One of the most fervent believers in this brand of religion is Mari (Mari Oliveira), a young nurse from the lower classes who caters to the aesthetic needs of aging women by day. By night, she roams the city streets with her masked gang of fellow devotees delivering Old Testament judgement to women who dare to go out alone at night. And, yes, we are supposed to see the irony there and in many other places during the film. When one woman dares to fight back, Mari is left with a scar on her face that disturbs the clientele at her place of employment. Her firing leads her to a new cause, finding Melissa (Bruna Linzmeyer), a beautiful superstar who refused to live the “pure” life prescribed by smooth-talking minister (Thiago Fragoso) who is Mari’s spiritual guide and a serious (and seriously ambitious) political contender for their country’s leadership. Melissa, it seems, was set on fire by a religious fanatic, and though urban myths abound over what became of her, Mari is certain she is hiding in a remote clinic where the comatose are cared for according to their financial ability. She takes a job there for the sole purpose of taking a photo of Melissa’s ravaged face and post it online to warn the worldly about what fate awaits them if they refuse to be saved.
As with the best satire, the edges of reality are twisted just enough to allow the exaggerated extrapolation of the real world to seep into the action. Take that camera-ready minister in his neon-festooned church, and the way nobody finds it odd that he will cease ministering to a troubled soul when a politician calls. Christian speed-dating is a chance for men to talk and women to affirm their status as mere objects as they listen with a smile on their faces, even when being verbally attacked. Mari’s best friend, Michele (Lara Tremouroux) is a blonde Barbie-wannabe who can barely contain the unresolved discontent that surfaces in barbs at others. She finds an outlet as an online influencer, dispensing tips for how to take selfies for the glory of God (avoiding carnal filters) and leading the church choir in bouncy pop songs that long for the apocalypse (and the destruction of the unrighteous).
As a righteous woman, Michele assures her followers that beauty is the only thing that matters for a modern Christian woman. That and perfect obedience, the which she practices by submitting meekly (is that a hint of anger?) to her boyfriend (João Oliveira), leader of the Watchmen of Sion, the church’s officially sanctioned vigilantes, aka the embodiment of toxic masculinity. They are charged with physically safeguarding morals, family, and the Lord (who apparently can’t manage this for Himself), while Michele, in full Fury mode, finds a more satisfying outlet leading that ci-mentioned roving band where Mari received her scar.

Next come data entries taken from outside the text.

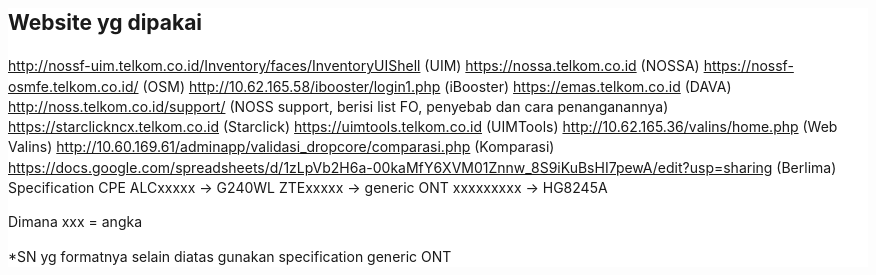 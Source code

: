 ## Website yg dipakai
http://nossf-uim.telkom.co.id/Inventory/faces/InventoryUIShell (UIM)
https://nossa.telkom.co.id (NOSSA)
https://nossf-osmfe.telkom.co.id/ (OSM)
http://10.62.165.58/ibooster/login1.php (iBooster)
https://emas.telkom.co.id (DAVA)
http://noss.telkom.co.id/support/ (NOSS support, berisi list FO, penyebab dan cara penanganannya)
https://starclickncx.telkom.co.id (Starclick)
https://uimtools.telkom.co.id (UIMTools)
http://10.62.165.36/valins/home.php (Web Valins)
http://10.60.169.61/adminapp/validasi_dropcore/comparasi.php (Komparasi)
https://docs.google.com/spreadsheets/d/1zLpVb2H6a-00kaMfY6XVM01Znnw_8S9iKuBsHI7pewA/edit?usp=sharing (Berlima)
Specification CPE
ALCxxxxx →  G240WL
ZTExxxxx →  generic ONT
xxxxxxxxx →  HG8245A


Dimana xxx = angka


*SN yg formatnya selain diatas gunakan specification generic ONT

The clinic proves to be a place of disturbing compassion, as well as a garden of earthly delights, where Mari makes discoveries, she hadn’t anticipated. The identity of the sleeping woman in the platinum wing, where the rooms are private and the machines are the best remains a tantalizing mystery, but other mysteries threaten to subsume that quest with something more compelling, both for her and for us. Wild parties erupt in the woods nearby with masked revelers celebrating in bacchanal fashion. As she wrestles with her own carnal desires, and the unwelcome but seductive challenges to the strict teachings she has embraced, Mari’s hair, tamed with flatirons and elastic bands, explodes in its curly glory, presaging the scream that will erupt from her when she can no long fool herself about what her religion really preaches. Oliveira, as the wide-eyed fanatic turned wide-eyed innocent turned wide-eyed sensualist is the perfect tour guide through the funhouse. She has the gift of absolute sincerity that is also as complex as Tremouroux’s Michele, a woman keeping the mask of perfect happiness on through sheer force of will, and terrified of what a crack will reveal to herself about herself.
Visually, MEDUSA presents a world of heighted reality, rife with deep shadows, candy colors, and enigmatic interludes juxtaposed with barbs as pointed as those lobbed by Michele as her desperate best (worst). It is also a world where drains loom large, and the symbolism is no less artful for being obvious, from the beauty mask Mari washes off at the beginning of the film, to blood, to the dangerous secular music emanating from one at the coma clinic that begins Mari’s transformation.
MEDUSA is anger unleashed with wild abandon. A heart-stopping comedy that is as arch as it is passionate, as ready to embrace absurdity as pathos. Freedom is the enemy, cruelty is kindness, and 1984 has never looked as insidious. Or as near.